Neustart für den Weinheimer Jugendgemeinderat
Vor einem Jahr stand der Jugendgemeinderat vor dem Aus. Mit einer Verkleinerung des Gremiums und einer Änderung des Wahlverfahrens soll die Jugendbeteiligung wiederbelebt werden.
Weinheim. Vor einem Jahr stand der Weinheimer Jugendgemeinderat vor dem Aus. Für die anstehenden Wahlen hatten sich gerade einmal sechs Jugendliche als Kandidaten beworben, obwohl laut Satzung 20 Jugendgemeinderäte zu wählen gewesen wären. Hinzu kam, dass die Wahlbeteiligung schon 2022 auf gerade einmal 25 Prozent gesunken war. Unter diesen Umständen ergab es keinen Sinn, die Wahl durchzuführen, waren sich die Jugendlichen mit der Stadtverwaltung einig.
Gemeinsam mit dem „alten“ Jugendgemeinderat, den neuen Bewerbern und der Stadtverwaltung wurden daraufhin Änderungsvorschläge erarbeitet, die vergangene Woche vom Gemeinderat einstimmig beschlossen wurden. In den kommenden Monaten soll der Neustart der politischen Jugendvertretung in Weinheim erfolgen.
Was ändert sich bei der Wahl des Jugendgemeinderates?
Künftig sind nur noch zwölf Sitze im Jugendgemeinderat zu vergeben. Je ein Sitz entfällt auf Schüler der drei allgemeinbildenden Gymnasien, der beiden Realschulen, der Dietrich-Bonhoeffer-Werkrealschule und der Zweiburgenschule sowie dem Berufsschulzentrum.
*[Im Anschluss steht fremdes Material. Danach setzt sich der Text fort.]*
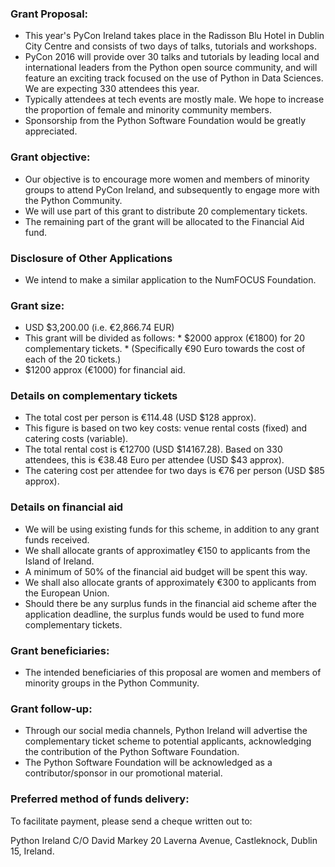 
### Grant Proposal: 
* This year's PyCon Ireland takes place in the Radisson Blu Hotel in Dublin City Centre and consists of two days of talks, tutorials and workshops.  
* PyCon 2016 will provide over 30 talks and tutorials by leading local and international leaders from the Python open source community, and will feature an exciting track focused on the use of Python in Data Sciences. We are expecting 330 attendees this year.
* Typically attendees at tech events are mostly male. We hope to increase the proportion of female and minority community members.
* Sponsorship from the Python Software Foundation would be greatly appreciated. 

### Grant objective: 
* Our objective is to encourage more women and members of minority groups to attend PyCon Ireland, and subsequently to engage more with the Python Community. 
* We will use part of this grant to distribute 20 complementary tickets.
* The remaining part of the grant will be allocated to the Financial Aid fund.

### Disclosure of Other Applications
* We intend to make a similar application to the NumFOCUS Foundation. 

### Grant size: 
* USD $3,200.00  (i.e. €2,866.74 EUR)
* This grant will be divided as follows:
       *  $2000 approx (€1800) for 20 complementary tickets.
       * (Specifically €90 Euro towards the cost of each of the 20 tickets.)
* $1200 approx (€1000) for financial aid.

### Details on complementary tickets 
 * The total cost per person is €114.48 (USD $128 approx).
 * This figure is based on two key costs: venue rental costs (fixed) and catering costs (variable).
 * The total rental cost is €12700 (USD $14167.28). Based on 330 attendees, this is €38.48 Euro per attendee (USD $43 approx).
 * The catering cost per attendee for two days is €76 per person (USD $85 approx).

### Details on financial aid
 * We will be using existing funds for this scheme, in addition to any grant funds received.
 * We shall allocate grants of approximatley €150 to applicants from the Island of Ireland. 
 * A minimum of 50% of the financial aid budget will be spent this way.
 * We shall also allocate grants of approximately €300 to applicants from the European Union. 
 * Should there be any surplus funds in the financial aid scheme after the application deadline, the surplus funds would be used to fund more complementary tickets.

### Grant beneficiaries: 
* The intended beneficiaries of this proposal are women and members of minority groups in the Python Community.

### Grant follow-up: 
* Through our social media channels, Python Ireland will advertise the complementary ticket scheme to potential applicants, acknowledging the contribution of the Python Software Foundation.
* The Python Software Foundation will be acknowledged as a contributor/sponsor in our promotional material.

### Preferred method of funds delivery: 

To facilitate payment, please send a cheque written out to:

Python Ireland
C/O 
David Markey
20 Laverna Avenue, 
Castleknock, 
Dublin 15,
Ireland.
Ein Sitz ist für einen Jugendlichen reserviert, der keine Weinheimer Schule besucht, sondern zum Beispiel das BIZ in Hemsbach. Die drei übrigen Sitze werden an die verbliebenen Bewerber vergeben, die bei der Wahl die höchsten Stimmenzahlen erhalten.
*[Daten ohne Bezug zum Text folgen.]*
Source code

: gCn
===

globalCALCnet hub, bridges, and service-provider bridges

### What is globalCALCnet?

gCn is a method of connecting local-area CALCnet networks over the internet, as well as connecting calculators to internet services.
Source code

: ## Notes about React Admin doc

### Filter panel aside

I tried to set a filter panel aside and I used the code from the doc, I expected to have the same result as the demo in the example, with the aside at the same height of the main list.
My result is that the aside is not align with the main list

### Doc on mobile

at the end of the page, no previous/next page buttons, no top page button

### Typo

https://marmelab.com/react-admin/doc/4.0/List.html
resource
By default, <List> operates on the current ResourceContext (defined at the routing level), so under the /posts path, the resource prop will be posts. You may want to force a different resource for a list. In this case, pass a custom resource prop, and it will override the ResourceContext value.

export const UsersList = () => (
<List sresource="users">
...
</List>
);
Wie soll eine höhere Wahlbeteiligung erreicht werden?
Um eine höhere Wahlbeteiligung zu erreichen, sollen die Wahlen diesmal digital durchgeführt werden. Dies biete die Möglichkeit, dass die Schulen die Wahlen im Unterricht durchführen können. Außerdem wird es im Vorfeld wieder Informationsveranstaltungen an den Schulen geben. Zudem verschickt die Stadt schriftlich die Wahlbenachrichtigungen an die Jugendlichen.
Wer ist wahlberechtigt und wie lange dauert eine Amtszeit?
„Wählbar und wahlberechtigt sind alle Jugendlichen, die am letzten Tag des Wahlzeitraums das 14. Lebensjahr, aber noch nicht das 20. Lebensjahr vollendet haben.“ So steht es in § 3 der Satzung. Die Amtszeit beträgt zwei Jahre.
Wann soll der neue Jugendgemeinderat gewählt werden?
Ein Termin steht noch nicht fest. Nach Angaben der Stadtverwaltung soll die Wahl aber noch vor den Sommerferien 2025 durchgeführt werden.
Welche Aufgaben und Rechte hat der Jugendgemeinderat?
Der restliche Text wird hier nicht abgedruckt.